I was just saying that no matter what, all your eggs are in one basket. K8s is program that can fail like any other program. If it does fail (like etcd getting corrupt or even the process itself crashing for some reason) you can end up with a collection of servers that can’t do anything (I’m actually in this position right now). It’s exceedingly rare that this can happen, but it’s also exceedingly rare with regular servers. The difference is cost, right?
If a single server fails, you may be offline but there are well-tread paths to come back online. Your material cost is the cost of that single server. If k8s goes down, oh boy. Not only is it very complex, requiring knowledge of how it works to diagnose and recover from, but there can be zero documentation on how to recover. You are now also paying for a cloud of bricks.
A random example from $dayjob: vendors like ESRI ship products that are actually a dozen spread across five sets of servers with certificates and load balancers everywhere. My customer has 7 sets of them due to acquisitions, each with dev, test, and prod instances. That’s 21 sets of a dozen servers or so. Just keeping up with OS updates and app patching is nearly a full time job!
Or just apply their official helm chart… and you’re pretty much done. You’ll also get better efficiency because the various environments will all get bin-packed together.
Is it perfect? No, but it’s better than doing to yourself!
Consider the alternative in conditions where you need various forms of scalability in a cloud agnostic way. Especially when you have a complicated system of many services.
I think some uses cases might be - running/testing software on a variety of hardware configurations, and sharing a limited pool of machines among people/projects.
K8s was never meant to be used for running a blog :) It was built to support Google-scale deployment, with probably dozens of engineers just supporting the live clusters as they stumble into various bizzare states.
> I don’t have to pay someone else to handle this, but if did, I would get rid of k8s in a heartbeat.

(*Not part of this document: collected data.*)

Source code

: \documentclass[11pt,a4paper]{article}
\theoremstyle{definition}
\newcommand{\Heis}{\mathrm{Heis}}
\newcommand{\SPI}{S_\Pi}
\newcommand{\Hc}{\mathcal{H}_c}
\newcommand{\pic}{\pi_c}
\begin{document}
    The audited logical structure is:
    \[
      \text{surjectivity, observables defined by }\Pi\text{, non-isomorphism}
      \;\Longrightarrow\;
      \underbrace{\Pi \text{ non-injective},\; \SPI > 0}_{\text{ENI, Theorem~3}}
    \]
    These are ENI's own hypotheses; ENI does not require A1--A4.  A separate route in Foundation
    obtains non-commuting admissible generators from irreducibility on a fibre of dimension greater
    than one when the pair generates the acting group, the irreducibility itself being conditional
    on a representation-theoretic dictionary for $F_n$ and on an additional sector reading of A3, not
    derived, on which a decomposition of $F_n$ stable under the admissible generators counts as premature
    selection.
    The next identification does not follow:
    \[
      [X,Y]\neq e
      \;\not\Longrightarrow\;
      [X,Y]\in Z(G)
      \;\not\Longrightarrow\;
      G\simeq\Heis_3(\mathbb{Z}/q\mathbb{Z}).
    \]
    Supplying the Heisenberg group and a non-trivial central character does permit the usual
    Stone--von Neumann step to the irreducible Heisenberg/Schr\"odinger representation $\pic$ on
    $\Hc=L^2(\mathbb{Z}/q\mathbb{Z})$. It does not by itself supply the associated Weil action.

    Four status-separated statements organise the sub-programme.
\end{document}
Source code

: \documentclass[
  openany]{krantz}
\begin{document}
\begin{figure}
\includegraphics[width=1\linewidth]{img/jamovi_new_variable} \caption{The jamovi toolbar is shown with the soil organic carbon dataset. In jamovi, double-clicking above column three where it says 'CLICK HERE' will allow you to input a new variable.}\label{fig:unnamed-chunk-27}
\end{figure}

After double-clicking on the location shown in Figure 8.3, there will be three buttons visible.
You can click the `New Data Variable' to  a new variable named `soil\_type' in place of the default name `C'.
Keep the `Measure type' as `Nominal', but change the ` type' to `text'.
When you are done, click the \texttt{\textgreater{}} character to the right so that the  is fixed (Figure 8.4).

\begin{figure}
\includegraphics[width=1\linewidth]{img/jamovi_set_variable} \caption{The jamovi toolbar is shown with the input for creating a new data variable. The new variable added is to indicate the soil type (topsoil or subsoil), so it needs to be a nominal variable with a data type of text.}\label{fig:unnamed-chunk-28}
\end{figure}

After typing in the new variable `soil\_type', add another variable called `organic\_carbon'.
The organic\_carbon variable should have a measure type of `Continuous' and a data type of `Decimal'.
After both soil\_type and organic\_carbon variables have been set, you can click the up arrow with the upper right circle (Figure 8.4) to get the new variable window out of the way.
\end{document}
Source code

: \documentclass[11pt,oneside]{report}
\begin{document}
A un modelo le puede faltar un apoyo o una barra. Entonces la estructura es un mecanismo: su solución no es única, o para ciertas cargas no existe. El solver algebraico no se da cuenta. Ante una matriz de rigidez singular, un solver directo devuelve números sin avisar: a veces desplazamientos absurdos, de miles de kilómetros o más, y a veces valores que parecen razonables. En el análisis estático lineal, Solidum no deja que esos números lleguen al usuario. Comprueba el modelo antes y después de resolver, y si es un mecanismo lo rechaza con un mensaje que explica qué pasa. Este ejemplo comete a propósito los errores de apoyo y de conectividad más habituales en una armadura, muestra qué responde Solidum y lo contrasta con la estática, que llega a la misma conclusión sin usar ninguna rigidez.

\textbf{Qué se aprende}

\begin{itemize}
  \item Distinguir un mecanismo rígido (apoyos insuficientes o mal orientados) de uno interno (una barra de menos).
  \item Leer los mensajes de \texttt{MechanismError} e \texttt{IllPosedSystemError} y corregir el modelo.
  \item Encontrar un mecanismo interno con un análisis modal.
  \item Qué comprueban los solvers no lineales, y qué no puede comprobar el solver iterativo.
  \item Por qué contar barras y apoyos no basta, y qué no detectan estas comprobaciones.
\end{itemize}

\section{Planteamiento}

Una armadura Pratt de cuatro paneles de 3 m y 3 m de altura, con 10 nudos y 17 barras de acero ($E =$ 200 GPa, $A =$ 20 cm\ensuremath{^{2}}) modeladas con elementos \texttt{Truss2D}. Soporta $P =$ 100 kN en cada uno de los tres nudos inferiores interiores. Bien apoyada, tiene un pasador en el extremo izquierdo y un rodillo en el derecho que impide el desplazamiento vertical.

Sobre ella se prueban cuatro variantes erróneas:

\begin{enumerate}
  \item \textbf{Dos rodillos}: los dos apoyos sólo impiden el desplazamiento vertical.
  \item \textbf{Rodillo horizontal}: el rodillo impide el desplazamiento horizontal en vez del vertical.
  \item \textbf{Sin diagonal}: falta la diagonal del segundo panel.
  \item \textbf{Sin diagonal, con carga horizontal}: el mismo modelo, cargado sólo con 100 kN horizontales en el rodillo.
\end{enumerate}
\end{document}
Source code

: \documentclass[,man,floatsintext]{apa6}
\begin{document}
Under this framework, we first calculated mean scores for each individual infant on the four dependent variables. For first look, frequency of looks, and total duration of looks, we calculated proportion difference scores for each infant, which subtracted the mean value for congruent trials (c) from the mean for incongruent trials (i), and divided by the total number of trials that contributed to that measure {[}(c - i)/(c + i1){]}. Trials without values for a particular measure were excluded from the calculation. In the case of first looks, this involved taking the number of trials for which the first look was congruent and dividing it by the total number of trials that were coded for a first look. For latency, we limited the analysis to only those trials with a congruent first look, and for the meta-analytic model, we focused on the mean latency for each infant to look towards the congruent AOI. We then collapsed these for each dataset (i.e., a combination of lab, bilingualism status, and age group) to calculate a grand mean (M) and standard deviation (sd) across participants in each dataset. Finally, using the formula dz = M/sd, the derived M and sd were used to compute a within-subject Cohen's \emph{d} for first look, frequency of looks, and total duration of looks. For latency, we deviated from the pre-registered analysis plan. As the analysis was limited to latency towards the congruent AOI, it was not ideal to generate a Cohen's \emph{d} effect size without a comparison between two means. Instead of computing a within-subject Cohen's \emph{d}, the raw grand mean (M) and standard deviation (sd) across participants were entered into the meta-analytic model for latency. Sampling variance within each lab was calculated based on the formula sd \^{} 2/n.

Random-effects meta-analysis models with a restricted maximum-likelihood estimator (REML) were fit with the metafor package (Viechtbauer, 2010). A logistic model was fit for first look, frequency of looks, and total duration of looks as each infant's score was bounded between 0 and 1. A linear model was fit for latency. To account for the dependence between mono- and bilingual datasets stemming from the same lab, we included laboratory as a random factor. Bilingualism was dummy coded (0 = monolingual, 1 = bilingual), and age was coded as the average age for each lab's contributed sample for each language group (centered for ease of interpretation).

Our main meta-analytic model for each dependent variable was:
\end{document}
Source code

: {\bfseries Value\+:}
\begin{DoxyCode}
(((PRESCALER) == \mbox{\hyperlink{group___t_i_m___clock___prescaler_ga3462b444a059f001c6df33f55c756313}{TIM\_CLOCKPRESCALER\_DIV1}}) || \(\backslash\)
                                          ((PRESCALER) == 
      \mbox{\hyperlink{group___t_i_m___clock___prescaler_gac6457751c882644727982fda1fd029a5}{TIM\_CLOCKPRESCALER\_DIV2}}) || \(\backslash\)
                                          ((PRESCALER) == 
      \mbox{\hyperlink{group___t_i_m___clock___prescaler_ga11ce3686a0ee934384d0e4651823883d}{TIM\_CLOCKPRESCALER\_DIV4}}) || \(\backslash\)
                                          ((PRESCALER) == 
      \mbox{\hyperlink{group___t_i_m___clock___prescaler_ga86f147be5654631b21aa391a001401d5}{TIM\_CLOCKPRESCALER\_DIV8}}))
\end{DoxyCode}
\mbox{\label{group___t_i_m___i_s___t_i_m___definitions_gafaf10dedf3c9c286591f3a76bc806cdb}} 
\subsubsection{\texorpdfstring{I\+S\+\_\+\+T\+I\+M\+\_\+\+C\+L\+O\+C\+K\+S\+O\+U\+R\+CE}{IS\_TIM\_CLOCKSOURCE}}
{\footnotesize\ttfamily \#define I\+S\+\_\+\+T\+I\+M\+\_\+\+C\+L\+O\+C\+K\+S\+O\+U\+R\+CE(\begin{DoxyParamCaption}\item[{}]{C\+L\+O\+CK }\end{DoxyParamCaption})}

I’ve seen a devops team of only a few people manage tens of thousands of traditional servers, but I doubt such a small team could handle a k8s cluster of the same size.
This has been my experience with a lot of the "we need to be cloud native! containers!" mantra in the enterprise. Some exec gets it in their head it's a good idea (and probably gets non-trivial "referral agent fees") this is a must do, and all of the young, hip developer types are happy to cheerlead it.
Two years later OpEx is exploding, most of the processes haven't yet been converted to be in the cloud, and the environment isn't noticeably better or different. It sucks, just sucks in a new and more expensive way that gives you less control of your data.
Seen this at 3 x F500 orgs and with multiple cloud providers, including the big 3 + one of the well known second tiers.
How do you solve logging and storage? Those were two issues that caused me to leave it behind. With k8s, there is longhorn for storage so I can move databases around and have volumes replicated to deal with disk failures. Is there anything like that for Nomad?
Nowadays when i try to scaffold quick ideas, I just start a cloudflare worker. You get a url, cron, key-value store and express-like JS server going with a click of a button. I don't even have to npm -i.
I can definitely see the appeal of tinkering with 'advance tech' for personal hobby tho. Because now I am pretty sure you know more about K8 than me :)
I don’t have to pay someone else to handle this, but if did, I would get rid of k8s in a heartbeat. I’ve seen a devops team of only a few people manage tens of thousands of traditional servers, but I doubt such a small team could handle a k8s cluster of the same size.
I’m considering moving back to traditional architecture for my blog and other projects. K8s has been fun, but there’s too much magic everywhere.